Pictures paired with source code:
########

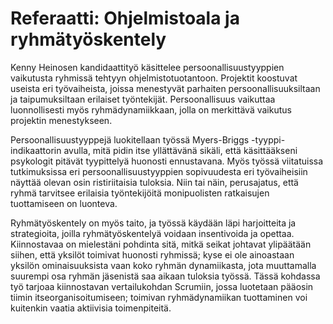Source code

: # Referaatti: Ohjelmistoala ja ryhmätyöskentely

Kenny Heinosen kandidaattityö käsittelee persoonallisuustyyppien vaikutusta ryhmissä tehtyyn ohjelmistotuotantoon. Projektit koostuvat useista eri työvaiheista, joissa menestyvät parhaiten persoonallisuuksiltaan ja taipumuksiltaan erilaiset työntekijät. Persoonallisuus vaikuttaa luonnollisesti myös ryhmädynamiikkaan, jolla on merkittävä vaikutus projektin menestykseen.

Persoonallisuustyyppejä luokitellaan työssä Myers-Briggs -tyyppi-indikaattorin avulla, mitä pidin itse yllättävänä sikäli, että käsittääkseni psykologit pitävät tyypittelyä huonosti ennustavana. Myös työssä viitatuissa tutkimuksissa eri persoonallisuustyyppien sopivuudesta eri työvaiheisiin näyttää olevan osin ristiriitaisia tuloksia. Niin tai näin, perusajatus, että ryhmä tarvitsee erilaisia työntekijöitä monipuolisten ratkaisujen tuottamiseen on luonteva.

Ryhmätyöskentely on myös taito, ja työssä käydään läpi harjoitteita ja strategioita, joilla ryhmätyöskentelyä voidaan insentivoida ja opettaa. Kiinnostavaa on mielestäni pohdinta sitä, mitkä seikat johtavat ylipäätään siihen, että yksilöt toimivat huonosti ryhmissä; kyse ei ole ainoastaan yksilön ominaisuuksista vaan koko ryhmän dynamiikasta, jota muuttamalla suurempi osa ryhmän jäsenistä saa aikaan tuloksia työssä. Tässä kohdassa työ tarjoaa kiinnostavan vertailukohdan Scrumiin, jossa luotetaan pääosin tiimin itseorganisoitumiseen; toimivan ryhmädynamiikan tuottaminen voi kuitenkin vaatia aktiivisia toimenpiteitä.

########

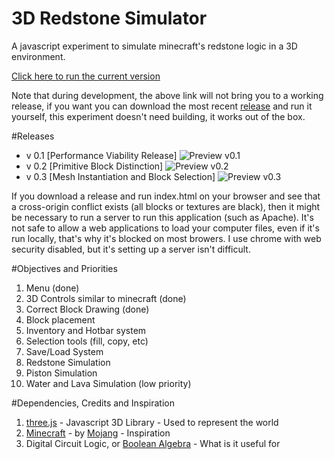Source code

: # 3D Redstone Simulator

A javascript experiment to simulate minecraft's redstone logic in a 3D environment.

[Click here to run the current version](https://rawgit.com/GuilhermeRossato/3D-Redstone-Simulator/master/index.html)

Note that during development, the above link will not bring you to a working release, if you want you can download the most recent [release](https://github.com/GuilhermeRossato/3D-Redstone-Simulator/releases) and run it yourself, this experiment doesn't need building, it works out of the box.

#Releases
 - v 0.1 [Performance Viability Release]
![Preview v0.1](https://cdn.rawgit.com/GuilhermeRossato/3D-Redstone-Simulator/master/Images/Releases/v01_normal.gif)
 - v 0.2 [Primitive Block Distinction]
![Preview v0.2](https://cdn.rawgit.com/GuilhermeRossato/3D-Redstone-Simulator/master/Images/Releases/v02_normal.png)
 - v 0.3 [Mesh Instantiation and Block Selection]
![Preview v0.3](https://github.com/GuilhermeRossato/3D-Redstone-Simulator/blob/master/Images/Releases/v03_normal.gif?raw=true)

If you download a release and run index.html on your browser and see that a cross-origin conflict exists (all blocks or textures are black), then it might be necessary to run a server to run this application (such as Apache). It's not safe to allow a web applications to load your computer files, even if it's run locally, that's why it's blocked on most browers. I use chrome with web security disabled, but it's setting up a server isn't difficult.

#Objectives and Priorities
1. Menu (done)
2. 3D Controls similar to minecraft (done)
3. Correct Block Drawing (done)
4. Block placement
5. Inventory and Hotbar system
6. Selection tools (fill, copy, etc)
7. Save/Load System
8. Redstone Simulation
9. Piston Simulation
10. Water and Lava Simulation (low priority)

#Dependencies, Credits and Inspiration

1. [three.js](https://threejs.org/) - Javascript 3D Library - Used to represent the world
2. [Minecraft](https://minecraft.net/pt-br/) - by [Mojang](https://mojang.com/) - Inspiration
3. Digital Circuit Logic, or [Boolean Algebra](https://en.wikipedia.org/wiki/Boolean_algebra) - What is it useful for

########

## [DIRECTIONS]
In the data above, start at the line that has "Note that during", stop after the line that has "- v 0.3 [Mesh", and print every line in between exactly as it stands.

## [SOLUTION FOR THIS PROBLEM]
Note that during development, the above link will not bring you to a working release, if you want you can download the most recent [release](https://github.com/GuilhermeRossato/3D-Redstone-Simulator/releases) and run it yourself, this experiment doesn't need building, it works out of the box.

#Releases
 - v 0.1 [Performance Viability Release]
![Preview v0.1](https://cdn.rawgit.com/GuilhermeRossato/3D-Redstone-Simulator/master/Images/Releases/v01_normal.gif)
 - v 0.2 [Primitive Block Distinction]
![Preview v0.2](https://cdn.rawgit.com/GuilhermeRossato/3D-Redstone-Simulator/master/Images/Releases/v02_normal.png)
 - v 0.3 [Mesh Instantiation and Block Selection]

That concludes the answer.